Я схватила поводья, возблагодарив небеса, что привязала его и он не мог упасть. Неуклюже обхватив его, вертясь в седле, я попыталась усадить Элиаса ровно, чтобы он не пугал лошадь.
– Все в порядке. – Мой голос дрожал. Я едва удерживала Элиаса, и когда конвульсии стали еще сильнее, старалась оставаться невозмутимой, каким был лекарь Поуп. – Мы достанем экстракт, и все будет хорошо.
Его сердце бешено колотилось. Я положила руку ему на грудь, боясь, что оно вот-вот взорвется. В таком темпе оно попросту долго не выдержит.
– Лайя. – Он едва говорил, в расфокусированном взгляде таилось безумие. – Я должен туда попасть. Не ходи туда одна. Это слишком опасно. Я сам все сделаю. Ты пострадаешь – я всегда… причиняю боль…
Он снова стал заваливаться набок, мелко и часто дыша, затем потерял сознание. Кто знает, как долго продлится обморок на этот раз? К горлу точно желчь подступила паника, но я отогнала ее. Плевать на то, что Привал опасен. Я должна пойти. Элиас с его беспорядочным пульсом и после четырех суток постоянных приступов туда не доберется, если я не сумею раздобыть теллис.
– Ты не можешь умереть, – потрясла я его. – Слышишь меня?
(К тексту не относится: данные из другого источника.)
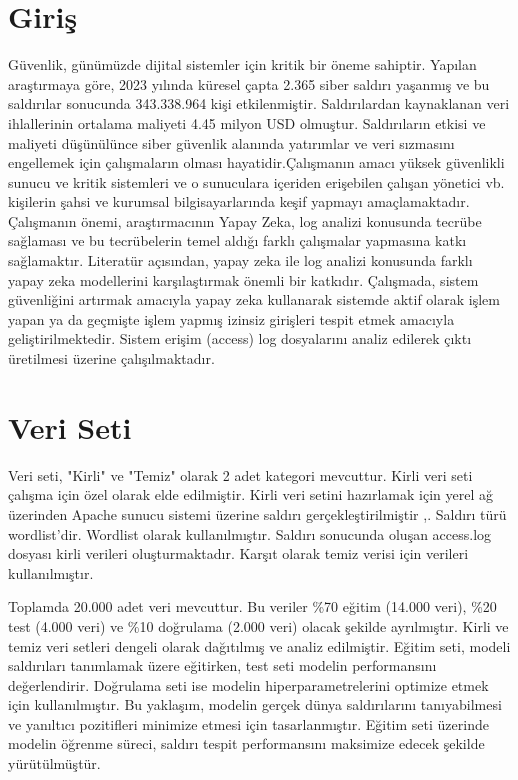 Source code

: \documentclass[12pt,a4paper]{article}
\begin{document}
  \newpage
	\section{Giriş}
Güvenlik, günümüzde dijital sistemler için kritik bir öneme sahiptir. Yapılan araştırmaya göre, 2023 yılında küresel çapta 2.365 siber saldırı yaşanmış ve bu saldırılar sonucunda 343.338.964 kişi etkilenmiştir. Saldırılardan kaynaklanan veri ihlallerinin ortalama maliyeti 4.45 milyon USD olmuştur. Saldırıların etkisi ve maliyeti düşünülünce siber güvenlik alanında yatırımlar ve veri sızmasını engellemek için çalışmaların olması hayatidir.\cite{Cyber_attack}\newline\newline Çalışmanın amacı yüksek güvenlikli sunucu ve kritik sistemleri ve o sunuculara içeriden erişebilen çalışan yönetici vb. kişilerin şahsi ve kurumsal bilgisayarlarında keşif yapmayı amaçlamaktadır. Çalışmanın önemi, araştırmacının Yapay Zeka, log analizi konusunda tecrübe sağlaması ve bu tecrübelerin temel aldığı farklı çalışmalar yapmasına katkı sağlamaktır. Literatür açısından, yapay zeka ile log analizi konusunda farklı yapay zeka modellerini karşılaştırmak önemli bir katkıdır. Çalışmada, sistem güvenliğini artırmak amacıyla yapay zeka kullanarak sistemde aktif olarak işlem yapan ya da geçmişte işlem yapmış izinsiz girişleri tespit etmek amacıyla geliştirilmektedir. Sistem erişim (access) log dosyalarını analiz edilerek çıktı üretilmesi üzerine çalışılmaktadır.

\section{Veri Seti}
Veri seti, "Kirli" ve "Temiz" olarak 2 adet kategori mevcuttur. Kirli veri seti çalışma için özel olarak elde edilmiştir. Kirli veri setini hazırlamak için yerel ağ üzerinden Apache sunucu sistemi üzerine saldırı gerçekleştirilmiştir \cite{Dirbuster},\cite{gobuster}. Saldırı türü wordlist'dir. Wordlist olarak \cite{big.txt} kullanılmıştır. Saldırı sonucunda oluşan access.log dosyası kirli verileri oluşturmaktadır. Karşıt olarak temiz verisi için \cite{kaggle} verileri kullanılmıştır.

Toplamda 20.000 adet veri mevcuttur. Bu veriler \%70 eğitim (14.000 veri), \%20 test (4.000 veri) ve \%10 doğrulama (2.000 veri) olacak şekilde ayrılmıştır. Kirli ve temiz veri setleri dengeli olarak dağıtılmış ve analiz edilmiştir. Eğitim seti, modeli saldırıları tanımlamak üzere eğitirken, test seti modelin performansını değerlendirir. Doğrulama seti ise modelin hiperparametrelerini optimize etmek için kullanılmıştır. Bu yaklaşım, modelin gerçek dünya saldırılarını tanıyabilmesi ve yanıltıcı pozitifleri minimize etmesi için tasarlanmıştır. Eğitim seti üzerinde modelin öğrenme süreci, saldırı tespit performansını maksimize edecek şekilde yürütülmüştür.
\end{document}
Ты не можешь умереть, или Дарин тоже умрет.
Копыта лошади поскользнулись на камнях, и она встала на дыбы, чуть не вырвав поводья из моих рук и едва не сбросив Элиаса. Я спешилась и, тихо напевая испуганному животному, постаралась успокоить его, а заодно умерить свое нетерпение. Густой туман сменился жуткой, пронизывающей до самых костей изморосью.